Output range, inclusive: from the line containing "Currently, there lacks" to the line containing "## Why GOOD?". Restate those lines from the data below word for word and only those.

************

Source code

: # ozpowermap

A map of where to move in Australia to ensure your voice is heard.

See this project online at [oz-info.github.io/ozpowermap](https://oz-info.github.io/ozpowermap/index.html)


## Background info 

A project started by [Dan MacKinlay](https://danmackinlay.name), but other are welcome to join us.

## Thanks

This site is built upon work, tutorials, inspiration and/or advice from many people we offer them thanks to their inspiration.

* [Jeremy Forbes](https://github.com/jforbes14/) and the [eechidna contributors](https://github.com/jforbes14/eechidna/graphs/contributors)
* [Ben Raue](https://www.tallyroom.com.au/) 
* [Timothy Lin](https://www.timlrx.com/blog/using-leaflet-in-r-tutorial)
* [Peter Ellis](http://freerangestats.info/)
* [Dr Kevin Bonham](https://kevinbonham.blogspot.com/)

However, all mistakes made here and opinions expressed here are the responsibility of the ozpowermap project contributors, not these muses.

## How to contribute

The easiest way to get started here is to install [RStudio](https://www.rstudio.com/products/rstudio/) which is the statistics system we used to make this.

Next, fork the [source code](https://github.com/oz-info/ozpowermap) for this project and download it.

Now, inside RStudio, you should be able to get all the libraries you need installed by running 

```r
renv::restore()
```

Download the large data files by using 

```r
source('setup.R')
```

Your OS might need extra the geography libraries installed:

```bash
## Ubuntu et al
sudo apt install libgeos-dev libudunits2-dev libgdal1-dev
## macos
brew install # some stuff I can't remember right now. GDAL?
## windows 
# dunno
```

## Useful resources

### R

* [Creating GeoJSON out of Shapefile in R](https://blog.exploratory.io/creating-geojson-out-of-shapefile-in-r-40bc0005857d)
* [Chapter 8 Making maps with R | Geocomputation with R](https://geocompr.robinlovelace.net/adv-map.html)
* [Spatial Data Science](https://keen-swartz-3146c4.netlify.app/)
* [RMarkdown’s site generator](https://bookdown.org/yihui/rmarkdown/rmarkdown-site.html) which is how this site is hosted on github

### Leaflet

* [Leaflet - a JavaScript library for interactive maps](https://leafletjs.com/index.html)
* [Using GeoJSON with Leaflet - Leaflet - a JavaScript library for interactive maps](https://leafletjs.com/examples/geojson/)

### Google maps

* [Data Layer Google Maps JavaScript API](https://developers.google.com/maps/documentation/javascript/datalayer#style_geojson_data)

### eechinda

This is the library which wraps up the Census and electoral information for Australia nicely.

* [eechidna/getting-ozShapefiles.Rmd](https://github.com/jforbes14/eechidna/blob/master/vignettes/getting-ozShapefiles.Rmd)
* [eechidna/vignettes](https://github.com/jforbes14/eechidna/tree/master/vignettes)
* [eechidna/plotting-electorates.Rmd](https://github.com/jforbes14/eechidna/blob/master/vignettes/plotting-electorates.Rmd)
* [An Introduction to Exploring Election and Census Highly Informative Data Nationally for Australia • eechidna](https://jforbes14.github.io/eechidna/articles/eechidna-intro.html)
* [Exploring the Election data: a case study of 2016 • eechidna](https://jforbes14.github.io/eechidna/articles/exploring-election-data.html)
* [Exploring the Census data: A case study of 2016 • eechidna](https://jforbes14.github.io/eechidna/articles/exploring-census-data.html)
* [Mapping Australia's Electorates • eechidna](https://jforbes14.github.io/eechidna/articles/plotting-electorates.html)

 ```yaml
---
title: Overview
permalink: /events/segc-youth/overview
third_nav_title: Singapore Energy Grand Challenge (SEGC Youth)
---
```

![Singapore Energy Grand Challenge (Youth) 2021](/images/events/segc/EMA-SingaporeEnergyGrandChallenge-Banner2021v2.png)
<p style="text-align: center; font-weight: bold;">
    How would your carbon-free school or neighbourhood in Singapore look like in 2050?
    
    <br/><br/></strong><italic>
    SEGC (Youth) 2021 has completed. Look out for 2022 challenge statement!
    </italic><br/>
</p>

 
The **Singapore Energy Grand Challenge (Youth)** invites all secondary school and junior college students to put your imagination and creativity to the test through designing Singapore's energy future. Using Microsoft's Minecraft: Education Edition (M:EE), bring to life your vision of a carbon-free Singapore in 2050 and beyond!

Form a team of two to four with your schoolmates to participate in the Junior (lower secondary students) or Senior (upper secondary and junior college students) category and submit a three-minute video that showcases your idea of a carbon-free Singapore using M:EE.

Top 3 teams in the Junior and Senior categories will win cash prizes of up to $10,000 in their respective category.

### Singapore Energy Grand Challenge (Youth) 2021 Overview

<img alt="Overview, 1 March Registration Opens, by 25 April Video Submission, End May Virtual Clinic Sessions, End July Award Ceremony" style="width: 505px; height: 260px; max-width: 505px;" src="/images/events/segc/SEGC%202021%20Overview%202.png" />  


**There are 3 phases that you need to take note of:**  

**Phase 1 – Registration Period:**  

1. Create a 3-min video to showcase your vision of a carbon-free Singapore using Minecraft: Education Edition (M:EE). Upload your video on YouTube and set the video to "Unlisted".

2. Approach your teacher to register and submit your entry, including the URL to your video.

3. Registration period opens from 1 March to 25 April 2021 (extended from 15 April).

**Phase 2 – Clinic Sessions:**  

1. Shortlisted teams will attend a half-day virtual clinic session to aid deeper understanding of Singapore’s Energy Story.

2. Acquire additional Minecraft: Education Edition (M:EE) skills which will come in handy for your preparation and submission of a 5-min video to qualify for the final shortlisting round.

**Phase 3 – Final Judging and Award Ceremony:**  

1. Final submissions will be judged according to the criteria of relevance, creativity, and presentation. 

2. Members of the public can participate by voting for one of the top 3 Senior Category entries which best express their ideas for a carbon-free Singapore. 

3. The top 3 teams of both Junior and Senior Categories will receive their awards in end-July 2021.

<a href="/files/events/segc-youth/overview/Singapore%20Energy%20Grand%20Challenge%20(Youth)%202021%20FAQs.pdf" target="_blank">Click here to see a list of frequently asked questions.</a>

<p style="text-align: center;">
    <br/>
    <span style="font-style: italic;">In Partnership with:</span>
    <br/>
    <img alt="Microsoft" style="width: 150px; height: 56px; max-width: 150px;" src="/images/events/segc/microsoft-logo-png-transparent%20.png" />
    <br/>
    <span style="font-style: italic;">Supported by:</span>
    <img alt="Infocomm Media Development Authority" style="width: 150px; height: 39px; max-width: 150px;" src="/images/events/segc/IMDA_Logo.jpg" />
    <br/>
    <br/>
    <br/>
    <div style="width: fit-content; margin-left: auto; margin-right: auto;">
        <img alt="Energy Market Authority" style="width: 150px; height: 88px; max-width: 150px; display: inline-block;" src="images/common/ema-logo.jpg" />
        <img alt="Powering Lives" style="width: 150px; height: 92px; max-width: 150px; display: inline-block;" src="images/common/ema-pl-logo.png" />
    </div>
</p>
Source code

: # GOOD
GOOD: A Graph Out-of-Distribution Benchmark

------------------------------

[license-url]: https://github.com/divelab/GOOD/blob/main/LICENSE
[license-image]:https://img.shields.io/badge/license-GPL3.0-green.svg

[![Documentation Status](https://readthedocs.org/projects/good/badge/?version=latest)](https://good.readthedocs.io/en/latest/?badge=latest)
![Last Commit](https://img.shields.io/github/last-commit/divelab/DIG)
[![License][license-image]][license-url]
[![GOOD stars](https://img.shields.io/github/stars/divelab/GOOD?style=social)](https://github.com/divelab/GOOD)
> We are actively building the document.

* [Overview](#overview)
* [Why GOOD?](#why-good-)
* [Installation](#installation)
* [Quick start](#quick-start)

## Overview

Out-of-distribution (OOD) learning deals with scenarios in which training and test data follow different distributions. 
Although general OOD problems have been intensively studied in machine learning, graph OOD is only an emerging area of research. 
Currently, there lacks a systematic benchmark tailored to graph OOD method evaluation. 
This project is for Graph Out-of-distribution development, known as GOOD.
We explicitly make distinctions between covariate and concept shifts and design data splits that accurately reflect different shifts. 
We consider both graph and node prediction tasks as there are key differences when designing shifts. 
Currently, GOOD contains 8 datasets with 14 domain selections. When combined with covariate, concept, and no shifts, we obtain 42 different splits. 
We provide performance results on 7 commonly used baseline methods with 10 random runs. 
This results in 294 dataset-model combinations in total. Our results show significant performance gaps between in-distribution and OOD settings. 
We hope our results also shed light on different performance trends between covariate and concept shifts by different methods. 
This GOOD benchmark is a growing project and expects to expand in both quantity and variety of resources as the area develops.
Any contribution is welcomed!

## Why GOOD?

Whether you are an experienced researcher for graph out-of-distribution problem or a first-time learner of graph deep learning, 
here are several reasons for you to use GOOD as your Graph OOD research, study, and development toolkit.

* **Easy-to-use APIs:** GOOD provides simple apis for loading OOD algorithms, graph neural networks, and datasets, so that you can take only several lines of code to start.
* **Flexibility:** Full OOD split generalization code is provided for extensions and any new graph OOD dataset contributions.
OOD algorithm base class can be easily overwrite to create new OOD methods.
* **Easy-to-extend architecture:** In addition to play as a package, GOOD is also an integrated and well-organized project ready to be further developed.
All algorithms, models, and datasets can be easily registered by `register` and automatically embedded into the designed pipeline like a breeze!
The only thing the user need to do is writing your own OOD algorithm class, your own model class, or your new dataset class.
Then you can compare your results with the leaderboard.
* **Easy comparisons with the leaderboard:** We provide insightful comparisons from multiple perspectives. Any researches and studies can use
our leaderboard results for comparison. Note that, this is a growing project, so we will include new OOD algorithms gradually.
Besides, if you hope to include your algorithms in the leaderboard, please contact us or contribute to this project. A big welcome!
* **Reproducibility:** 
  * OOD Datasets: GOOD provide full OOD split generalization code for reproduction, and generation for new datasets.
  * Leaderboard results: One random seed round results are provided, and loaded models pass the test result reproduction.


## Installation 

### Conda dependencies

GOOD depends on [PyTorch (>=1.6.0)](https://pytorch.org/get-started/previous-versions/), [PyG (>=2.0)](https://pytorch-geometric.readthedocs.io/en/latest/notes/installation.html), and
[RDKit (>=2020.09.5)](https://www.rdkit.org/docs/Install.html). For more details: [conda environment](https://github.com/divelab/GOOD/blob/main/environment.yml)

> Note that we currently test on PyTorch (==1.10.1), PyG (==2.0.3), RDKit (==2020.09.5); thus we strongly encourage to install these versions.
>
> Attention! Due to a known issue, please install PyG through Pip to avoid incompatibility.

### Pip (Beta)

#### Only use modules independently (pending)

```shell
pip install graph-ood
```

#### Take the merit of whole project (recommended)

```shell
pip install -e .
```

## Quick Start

************

▶ **RESULT FOR THIS EXERCISE**
Currently, there lacks a systematic benchmark tailored to graph OOD method evaluation. 
This project is for Graph Out-of-distribution development, known as GOOD.
We explicitly make distinctions between covariate and concept shifts and design data splits that accurately reflect different shifts. 
We consider both graph and node prediction tasks as there are key differences when designing shifts. 
Currently, GOOD contains 8 datasets with 14 domain selections. When combined with covariate, concept, and no shifts, we obtain 42 different splits. 
We provide performance results on 7 commonly used baseline methods with 10 random runs. 
This results in 294 dataset-model combinations in total. Our results show significant performance gaps between in-distribution and OOD settings. 
We hope our results also shed light on different performance trends between covariate and concept shifts by different methods. 
This GOOD benchmark is a growing project and expects to expand in both quantity and variety of resources as the area develops.
Any contribution is welcomed!

## Why GOOD?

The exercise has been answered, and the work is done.